I was scurrying the dark catacombs located deep beneath the local worship monolith, a sculpture erected in such obtuse angles as to be completely invisible to all but the most keen eyed. The catacombs were laced with the shadowy residue of antiquity, the sort of terror-filled, cyclopean nastiness that would have given old man Lovecraft himself a month of sleepless nights. Occasionally I came across a creature whose entire head resembled the mouth of a wolverine; it had as many teeth as most yak have hair. It was never a fun jaunt out to Coney Island when I ran into their putrid, instinctual masses; normally I was able to fend them off with my bayonet, all except for this one time a florescent yellow one took a chunk out my arm. But I soon showed him that we are a multiple limbed genus, and I won’t lie, I ate him...I ate him all.

It was whilst on one of these explorations that I happened upon a room I’d never seen before. It had a floor surface made of velvet, and walls of suede, and had the aroma of a bullet through the skull of a 17th century aristocrat. And in that room was a box. And in that box was a case. And in that case was a hand-wrapped piece of architecture that suffered the power of Zeus, the sexuality of Aphrodite, and the blue of Fahey. I slowly caressed away the fabric and was instantly blinded by a great ethereal light. A pre-Cambrian odyssey incarnate, for it was none other than the DVD of Rambo: First Blood Part 2.

Rambo: First Blood Part 2 follows Mr John Rambo, a Vietnam veteran, now slumming in up in a federal prison after beating Brian Dennehy one too many times at Mouse Trap. He is approached by his old military superior with the news that there are still some Americans in Vietnamese POW camps, and it is proposed that he go and partake in the operation to rescue them. And so off he goes into the mad labyrinth of war, for he is war, oh yes.

Rambo: First Blood Part 2 has many layers and themes, never is anything quite as clear cut as, say, a Lundgren movie would be. We don’t just have Rambo combating a bunch of leftist Northies intent on proving the domino theory to be correct, we also have a nefarious bureaucracy. The chiefs are out to get want they want, regardless of anything else, the Kafkaesque administration, too absorbed in public relations to give a shit about Rambo, those POWs, or anyone else. There’s exposition on morality, altruistic selflessness (Rambo: “I’m expendable.”), utilitarian theory (the scene where Rambo discusses Bentham with his captors in-between torture sessions).

But let’s not lather Rambo: First Blood Part 2 in a lot of film school bollocks, we can talk about the phallic symbolism behind Rambo’s stab stick, but we all know, deep down in the cockles of our livers, that this is a love story through and through. However I’m not talking about a man’s love for his country, for that would just be a lot of patriotic, nonsensical bullshit, and to speak of it would be insulting for all of us.
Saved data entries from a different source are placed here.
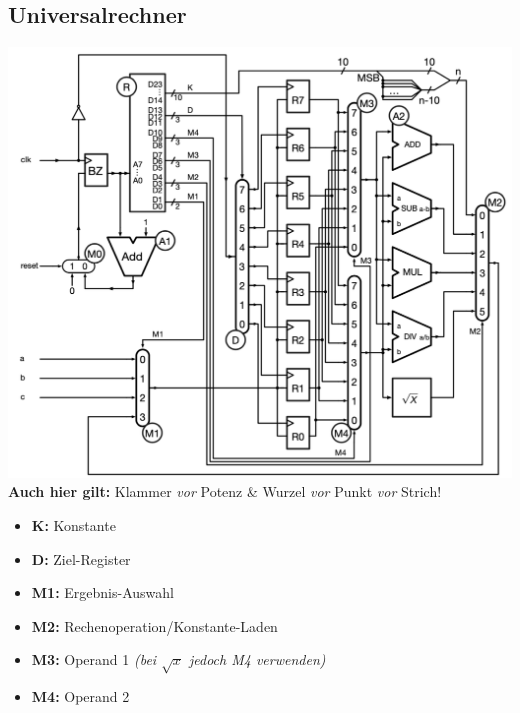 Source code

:\documentclass[ngerman, threecolumn, 8pt]{latex4ei/latex4ei_sheet}
\begin{document}
\begin{sectionbox}
\subsection{Universalrechner}
\includegraphics[width=.9\linewidth]{img/Universalrechner.png} \\
\textbf{Auch hier gilt:} Klammer \textit{vor} Potenz \& Wurzel \textit{vor} Punkt \textit{vor} Strich!
\begin{itemize}\itemsep0pt
\item \textbf{K:} Konstante
\item \textbf{D:} Ziel-Register
\item \textbf{M1:} Ergebnis-Auswahl
\item \textbf{M2:} Rechenoperation/Konstante-Laden
\item \textbf{M3:} Operand 1 \textit{(bei $\sqrt{x}$ jedoch M4 verwenden)}
\item \textbf{M4:} Operand 2
\end{itemize}
\end{sectionbox}
\end{document}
No, this is the deep personal love connection, an esoteric longing fought over the battlefields of mass society, the intense, tender adoration scarcely discovered on the plains of cinema produce. Yes, for this is everything Casablanca wanted to be.

The love arc begins when Rambo, upon jumping from a plane into the jungle, meets his precious lady, local freedom fighter Co Bao (played by Julia Nickson-Soul, yes the very same actress who had a cameo in season three of SeaQuest DSV). They share something special and unique; Rambo’s Clark Gable to Bao’s Vivien Leigh, only better cos’ Gable never blew up buildings and shot people between the gentle moments. Devotion was redefined following their all too short intimacy. The Bronte’s did not truly understand love and affection, how could they? For they died long before civilisation was to witness the epitome of the genuine reflection of that preoccupying emotion. The scene: Rambo had just actualised the bond between his soul-mate and he, and, like many couples (Lizzy and that Darcy chap pop to mind), they went out to a gun-fight to celebrate. Unfortunately a mischievous bullet went and bludgeoned our little Bao in the sternum, and she was dead forever. A distraught Rambo, in a fit of vitriolic fury, was forced to massacre her dirty murderers, during which he cried a flow of crystalline ambrosia straight from his sentimental, recondite personal Eros. It was powerful imagery.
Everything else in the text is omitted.